(ENTRIES SHOWN Opens)
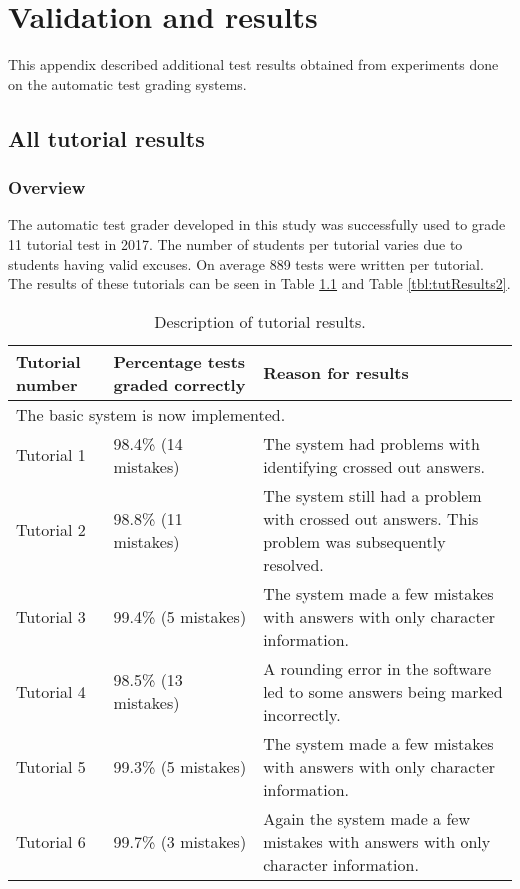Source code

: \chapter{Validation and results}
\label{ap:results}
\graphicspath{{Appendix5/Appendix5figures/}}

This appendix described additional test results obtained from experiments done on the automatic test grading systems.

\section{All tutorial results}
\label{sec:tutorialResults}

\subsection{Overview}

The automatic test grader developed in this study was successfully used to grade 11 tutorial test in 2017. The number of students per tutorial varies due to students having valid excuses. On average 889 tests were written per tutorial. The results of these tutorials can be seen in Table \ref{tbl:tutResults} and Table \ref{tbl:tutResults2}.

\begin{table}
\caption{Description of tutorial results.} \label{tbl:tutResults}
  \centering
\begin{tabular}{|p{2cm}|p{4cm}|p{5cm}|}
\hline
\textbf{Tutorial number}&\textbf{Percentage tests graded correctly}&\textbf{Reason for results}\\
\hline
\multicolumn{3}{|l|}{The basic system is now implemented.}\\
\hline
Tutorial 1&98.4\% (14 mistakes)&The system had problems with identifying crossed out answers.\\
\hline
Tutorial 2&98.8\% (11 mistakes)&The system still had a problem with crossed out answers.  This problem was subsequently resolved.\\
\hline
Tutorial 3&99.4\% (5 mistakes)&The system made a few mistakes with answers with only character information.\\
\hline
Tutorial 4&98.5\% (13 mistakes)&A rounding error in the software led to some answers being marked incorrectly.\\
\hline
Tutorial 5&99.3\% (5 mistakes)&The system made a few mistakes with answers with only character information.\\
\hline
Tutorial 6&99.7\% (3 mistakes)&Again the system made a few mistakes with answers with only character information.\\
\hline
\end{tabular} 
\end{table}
(ENTRIES SHOWN Closes)
(ENTRIES SHOWN Opens)
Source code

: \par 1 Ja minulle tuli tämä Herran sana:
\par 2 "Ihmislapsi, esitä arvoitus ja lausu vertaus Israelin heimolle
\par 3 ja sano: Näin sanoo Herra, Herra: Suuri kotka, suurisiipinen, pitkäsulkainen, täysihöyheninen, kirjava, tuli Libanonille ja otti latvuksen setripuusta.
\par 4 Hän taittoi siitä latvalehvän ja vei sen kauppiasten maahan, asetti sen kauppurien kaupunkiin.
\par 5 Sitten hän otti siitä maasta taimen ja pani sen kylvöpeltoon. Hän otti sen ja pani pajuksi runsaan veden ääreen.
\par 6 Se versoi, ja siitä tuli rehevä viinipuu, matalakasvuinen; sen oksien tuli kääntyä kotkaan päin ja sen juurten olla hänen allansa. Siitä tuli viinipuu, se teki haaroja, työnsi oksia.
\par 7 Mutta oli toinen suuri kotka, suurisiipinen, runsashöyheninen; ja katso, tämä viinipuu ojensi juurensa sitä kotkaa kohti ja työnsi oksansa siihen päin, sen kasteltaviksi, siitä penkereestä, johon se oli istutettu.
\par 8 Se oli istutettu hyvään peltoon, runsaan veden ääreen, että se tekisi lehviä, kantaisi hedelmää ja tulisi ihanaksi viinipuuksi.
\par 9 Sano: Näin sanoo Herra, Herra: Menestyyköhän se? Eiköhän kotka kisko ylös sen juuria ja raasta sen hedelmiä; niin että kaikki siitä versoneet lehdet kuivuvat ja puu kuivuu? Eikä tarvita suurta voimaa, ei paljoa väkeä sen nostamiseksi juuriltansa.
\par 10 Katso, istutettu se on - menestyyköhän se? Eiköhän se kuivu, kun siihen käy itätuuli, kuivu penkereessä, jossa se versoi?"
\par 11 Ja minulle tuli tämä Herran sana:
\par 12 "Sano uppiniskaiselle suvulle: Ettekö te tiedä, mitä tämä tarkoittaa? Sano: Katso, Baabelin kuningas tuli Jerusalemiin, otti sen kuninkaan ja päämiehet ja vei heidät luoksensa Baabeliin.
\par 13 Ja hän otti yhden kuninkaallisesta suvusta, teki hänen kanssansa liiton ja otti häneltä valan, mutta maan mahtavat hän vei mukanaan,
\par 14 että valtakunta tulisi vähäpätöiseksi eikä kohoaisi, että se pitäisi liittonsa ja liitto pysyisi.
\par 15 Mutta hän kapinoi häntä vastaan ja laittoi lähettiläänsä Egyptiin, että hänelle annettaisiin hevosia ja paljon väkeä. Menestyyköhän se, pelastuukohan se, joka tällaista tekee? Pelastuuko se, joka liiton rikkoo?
(ENTRIES SHOWN Closes)
Scan the lines above, and whenever one holds the string "tutResults", copy it.

• TASK SOLUTION:
The automatic test grader developed in this study was successfully used to grade 11 tutorial test in 2017. The number of students per tutorial varies due to students having valid excuses. On average 889 tests were written per tutorial. The results of these tutorials can be seen in Table \ref{tbl:tutResults} and Table \ref{tbl:tutResults2}.
\caption{Description of tutorial results.} \label{tbl:tutResults}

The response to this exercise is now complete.